[Start of section]
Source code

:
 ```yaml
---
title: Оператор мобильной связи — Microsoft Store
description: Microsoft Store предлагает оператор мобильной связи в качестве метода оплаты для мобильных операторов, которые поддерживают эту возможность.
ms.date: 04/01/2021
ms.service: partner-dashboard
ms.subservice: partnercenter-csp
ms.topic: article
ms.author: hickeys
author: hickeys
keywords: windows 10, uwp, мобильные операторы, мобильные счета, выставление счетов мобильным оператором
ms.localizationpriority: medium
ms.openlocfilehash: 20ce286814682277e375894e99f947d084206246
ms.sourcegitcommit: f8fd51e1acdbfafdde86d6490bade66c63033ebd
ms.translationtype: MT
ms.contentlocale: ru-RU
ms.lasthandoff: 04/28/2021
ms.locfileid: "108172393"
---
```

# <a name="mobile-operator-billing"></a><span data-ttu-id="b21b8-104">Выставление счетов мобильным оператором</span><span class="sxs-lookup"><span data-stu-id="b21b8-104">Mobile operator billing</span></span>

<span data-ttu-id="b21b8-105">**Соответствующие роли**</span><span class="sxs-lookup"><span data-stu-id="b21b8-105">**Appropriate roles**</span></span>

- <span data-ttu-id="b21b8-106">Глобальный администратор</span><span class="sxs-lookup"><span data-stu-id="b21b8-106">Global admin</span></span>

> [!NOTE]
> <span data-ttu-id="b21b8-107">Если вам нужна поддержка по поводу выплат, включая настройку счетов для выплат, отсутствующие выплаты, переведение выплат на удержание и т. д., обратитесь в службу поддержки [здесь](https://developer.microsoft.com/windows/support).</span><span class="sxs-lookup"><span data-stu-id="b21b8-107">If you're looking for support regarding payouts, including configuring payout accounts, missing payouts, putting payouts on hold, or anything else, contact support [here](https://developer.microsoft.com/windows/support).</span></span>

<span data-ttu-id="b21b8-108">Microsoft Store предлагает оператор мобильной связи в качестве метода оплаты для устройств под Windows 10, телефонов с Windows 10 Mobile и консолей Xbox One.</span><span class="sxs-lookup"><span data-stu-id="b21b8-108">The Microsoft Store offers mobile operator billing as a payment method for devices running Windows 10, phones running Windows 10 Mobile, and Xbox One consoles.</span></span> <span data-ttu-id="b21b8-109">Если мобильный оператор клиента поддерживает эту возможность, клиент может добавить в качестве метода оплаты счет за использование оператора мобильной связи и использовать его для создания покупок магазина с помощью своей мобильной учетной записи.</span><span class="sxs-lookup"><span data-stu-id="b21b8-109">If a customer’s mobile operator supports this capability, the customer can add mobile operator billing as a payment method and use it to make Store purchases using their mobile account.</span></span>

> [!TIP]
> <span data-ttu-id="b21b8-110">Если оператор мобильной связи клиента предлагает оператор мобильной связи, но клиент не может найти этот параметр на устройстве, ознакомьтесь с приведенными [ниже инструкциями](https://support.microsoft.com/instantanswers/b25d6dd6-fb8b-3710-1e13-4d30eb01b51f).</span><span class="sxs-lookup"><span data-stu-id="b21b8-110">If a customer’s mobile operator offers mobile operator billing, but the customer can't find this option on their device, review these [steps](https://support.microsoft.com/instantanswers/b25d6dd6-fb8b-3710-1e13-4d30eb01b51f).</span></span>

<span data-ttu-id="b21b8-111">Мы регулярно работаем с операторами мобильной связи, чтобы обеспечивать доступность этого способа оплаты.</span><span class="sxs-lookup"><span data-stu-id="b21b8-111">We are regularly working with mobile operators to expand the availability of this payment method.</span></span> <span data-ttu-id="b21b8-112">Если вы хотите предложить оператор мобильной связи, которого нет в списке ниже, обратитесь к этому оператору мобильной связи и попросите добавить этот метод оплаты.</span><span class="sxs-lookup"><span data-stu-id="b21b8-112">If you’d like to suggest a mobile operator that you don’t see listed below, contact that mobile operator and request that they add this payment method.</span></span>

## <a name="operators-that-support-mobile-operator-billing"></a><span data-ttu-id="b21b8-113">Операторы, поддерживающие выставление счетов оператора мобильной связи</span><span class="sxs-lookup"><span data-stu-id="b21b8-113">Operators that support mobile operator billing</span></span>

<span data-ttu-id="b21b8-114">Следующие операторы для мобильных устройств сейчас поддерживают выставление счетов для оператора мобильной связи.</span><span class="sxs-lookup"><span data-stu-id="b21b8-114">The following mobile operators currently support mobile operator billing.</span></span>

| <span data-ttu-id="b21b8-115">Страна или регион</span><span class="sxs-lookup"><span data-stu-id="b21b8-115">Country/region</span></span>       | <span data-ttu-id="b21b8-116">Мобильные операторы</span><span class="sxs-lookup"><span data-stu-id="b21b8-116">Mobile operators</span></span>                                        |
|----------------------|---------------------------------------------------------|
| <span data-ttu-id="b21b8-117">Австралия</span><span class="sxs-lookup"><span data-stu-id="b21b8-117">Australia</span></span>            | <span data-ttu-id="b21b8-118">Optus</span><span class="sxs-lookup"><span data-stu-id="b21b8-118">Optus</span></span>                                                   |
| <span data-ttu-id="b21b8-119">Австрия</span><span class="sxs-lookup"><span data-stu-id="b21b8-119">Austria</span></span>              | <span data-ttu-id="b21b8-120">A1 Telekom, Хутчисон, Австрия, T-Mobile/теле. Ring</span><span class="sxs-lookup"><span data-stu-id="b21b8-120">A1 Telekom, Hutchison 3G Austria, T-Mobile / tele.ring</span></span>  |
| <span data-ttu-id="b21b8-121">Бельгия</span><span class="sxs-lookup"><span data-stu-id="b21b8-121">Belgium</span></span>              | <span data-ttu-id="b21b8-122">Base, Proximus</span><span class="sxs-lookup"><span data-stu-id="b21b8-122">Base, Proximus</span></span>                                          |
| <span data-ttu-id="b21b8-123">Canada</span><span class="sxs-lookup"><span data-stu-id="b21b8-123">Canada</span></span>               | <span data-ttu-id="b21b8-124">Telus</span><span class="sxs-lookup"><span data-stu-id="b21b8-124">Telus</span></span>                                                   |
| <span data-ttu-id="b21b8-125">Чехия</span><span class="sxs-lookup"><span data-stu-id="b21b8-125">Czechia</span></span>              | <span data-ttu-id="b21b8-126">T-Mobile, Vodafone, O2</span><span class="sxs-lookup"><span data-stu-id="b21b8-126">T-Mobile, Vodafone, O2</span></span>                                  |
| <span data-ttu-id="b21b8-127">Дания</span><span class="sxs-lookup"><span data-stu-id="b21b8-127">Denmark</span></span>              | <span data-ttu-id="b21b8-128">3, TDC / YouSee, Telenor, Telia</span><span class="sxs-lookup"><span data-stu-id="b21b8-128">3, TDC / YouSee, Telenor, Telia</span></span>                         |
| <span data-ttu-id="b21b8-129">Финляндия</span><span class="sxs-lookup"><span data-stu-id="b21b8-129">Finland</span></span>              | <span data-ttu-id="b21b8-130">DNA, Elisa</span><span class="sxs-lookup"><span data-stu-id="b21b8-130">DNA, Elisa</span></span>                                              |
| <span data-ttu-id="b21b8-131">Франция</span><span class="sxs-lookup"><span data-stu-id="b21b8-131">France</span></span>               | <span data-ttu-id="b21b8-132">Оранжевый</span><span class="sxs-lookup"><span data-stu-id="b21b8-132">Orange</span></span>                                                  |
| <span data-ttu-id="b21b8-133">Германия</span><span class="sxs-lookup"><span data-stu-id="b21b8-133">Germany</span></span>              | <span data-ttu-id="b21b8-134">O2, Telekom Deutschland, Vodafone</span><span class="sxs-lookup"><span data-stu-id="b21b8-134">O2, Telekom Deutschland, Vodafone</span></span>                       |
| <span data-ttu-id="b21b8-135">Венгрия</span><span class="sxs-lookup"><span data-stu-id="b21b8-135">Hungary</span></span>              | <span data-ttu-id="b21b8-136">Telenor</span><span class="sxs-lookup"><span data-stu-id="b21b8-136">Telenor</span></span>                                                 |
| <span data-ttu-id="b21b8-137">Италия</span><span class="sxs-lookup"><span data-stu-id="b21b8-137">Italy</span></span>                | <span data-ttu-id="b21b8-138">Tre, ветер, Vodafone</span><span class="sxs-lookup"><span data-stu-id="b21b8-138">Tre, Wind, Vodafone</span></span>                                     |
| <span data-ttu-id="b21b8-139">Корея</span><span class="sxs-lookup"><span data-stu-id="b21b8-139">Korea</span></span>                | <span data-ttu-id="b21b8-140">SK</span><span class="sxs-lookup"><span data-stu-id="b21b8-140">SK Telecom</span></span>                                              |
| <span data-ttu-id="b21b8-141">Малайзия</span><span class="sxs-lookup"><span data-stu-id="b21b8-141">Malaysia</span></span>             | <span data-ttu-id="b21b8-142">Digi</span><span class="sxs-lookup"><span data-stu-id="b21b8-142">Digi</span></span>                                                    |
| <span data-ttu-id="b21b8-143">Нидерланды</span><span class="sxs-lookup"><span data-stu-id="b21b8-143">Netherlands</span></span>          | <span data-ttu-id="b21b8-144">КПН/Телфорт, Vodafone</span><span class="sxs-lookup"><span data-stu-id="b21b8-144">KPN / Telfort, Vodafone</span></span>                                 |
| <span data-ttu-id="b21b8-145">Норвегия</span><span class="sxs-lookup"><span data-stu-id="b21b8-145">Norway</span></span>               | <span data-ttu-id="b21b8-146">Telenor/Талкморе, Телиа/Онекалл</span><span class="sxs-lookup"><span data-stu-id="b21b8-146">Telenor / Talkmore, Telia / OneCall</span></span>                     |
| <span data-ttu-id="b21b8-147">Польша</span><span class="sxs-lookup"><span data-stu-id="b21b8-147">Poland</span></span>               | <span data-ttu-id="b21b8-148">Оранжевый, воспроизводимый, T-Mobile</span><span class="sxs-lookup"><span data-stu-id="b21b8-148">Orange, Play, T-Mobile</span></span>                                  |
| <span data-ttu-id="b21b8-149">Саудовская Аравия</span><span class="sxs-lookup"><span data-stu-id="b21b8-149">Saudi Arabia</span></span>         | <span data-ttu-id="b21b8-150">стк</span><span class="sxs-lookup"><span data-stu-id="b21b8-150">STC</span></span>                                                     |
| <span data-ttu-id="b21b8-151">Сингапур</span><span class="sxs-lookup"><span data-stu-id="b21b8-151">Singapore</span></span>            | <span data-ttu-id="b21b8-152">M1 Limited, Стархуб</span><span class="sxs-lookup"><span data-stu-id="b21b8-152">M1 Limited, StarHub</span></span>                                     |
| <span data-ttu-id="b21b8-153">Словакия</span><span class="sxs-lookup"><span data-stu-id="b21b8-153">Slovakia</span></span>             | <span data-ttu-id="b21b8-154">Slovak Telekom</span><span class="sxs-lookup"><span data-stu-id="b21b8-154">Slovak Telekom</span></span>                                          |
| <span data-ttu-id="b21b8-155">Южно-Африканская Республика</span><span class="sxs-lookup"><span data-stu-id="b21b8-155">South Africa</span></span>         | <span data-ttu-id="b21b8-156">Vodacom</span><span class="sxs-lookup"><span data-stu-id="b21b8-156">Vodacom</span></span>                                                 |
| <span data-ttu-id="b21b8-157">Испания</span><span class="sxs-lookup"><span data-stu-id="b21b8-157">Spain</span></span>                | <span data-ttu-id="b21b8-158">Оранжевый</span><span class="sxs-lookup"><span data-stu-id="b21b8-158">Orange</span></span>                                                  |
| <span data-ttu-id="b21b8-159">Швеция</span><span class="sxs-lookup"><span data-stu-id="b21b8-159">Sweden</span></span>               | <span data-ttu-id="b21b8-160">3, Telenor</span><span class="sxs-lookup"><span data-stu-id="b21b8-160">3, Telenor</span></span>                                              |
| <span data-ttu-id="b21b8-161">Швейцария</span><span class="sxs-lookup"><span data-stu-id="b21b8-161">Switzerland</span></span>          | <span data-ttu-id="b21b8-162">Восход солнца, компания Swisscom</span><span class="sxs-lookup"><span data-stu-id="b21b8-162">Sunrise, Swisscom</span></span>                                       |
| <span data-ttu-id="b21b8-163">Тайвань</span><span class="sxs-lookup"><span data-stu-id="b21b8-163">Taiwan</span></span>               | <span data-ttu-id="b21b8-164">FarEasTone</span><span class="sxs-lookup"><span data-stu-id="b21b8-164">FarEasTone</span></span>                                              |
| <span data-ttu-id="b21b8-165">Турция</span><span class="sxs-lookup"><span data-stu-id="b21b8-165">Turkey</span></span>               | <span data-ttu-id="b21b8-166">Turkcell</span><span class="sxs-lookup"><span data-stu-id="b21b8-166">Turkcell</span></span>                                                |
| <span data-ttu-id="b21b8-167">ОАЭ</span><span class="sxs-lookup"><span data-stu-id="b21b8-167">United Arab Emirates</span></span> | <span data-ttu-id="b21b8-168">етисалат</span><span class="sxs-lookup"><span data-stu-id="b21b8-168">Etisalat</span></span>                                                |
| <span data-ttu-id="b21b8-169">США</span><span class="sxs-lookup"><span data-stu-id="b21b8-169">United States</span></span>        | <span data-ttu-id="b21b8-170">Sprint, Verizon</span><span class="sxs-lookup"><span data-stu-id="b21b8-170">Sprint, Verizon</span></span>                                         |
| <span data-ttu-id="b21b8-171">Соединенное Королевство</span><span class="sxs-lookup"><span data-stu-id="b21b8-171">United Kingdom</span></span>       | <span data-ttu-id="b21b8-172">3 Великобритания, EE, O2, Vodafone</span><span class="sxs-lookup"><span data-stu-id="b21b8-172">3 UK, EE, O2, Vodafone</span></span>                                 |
[End of section]
# [Exercise aim]
How many lines in this material contain the string "качестве"? State the number alone.

# [Expected answer]
2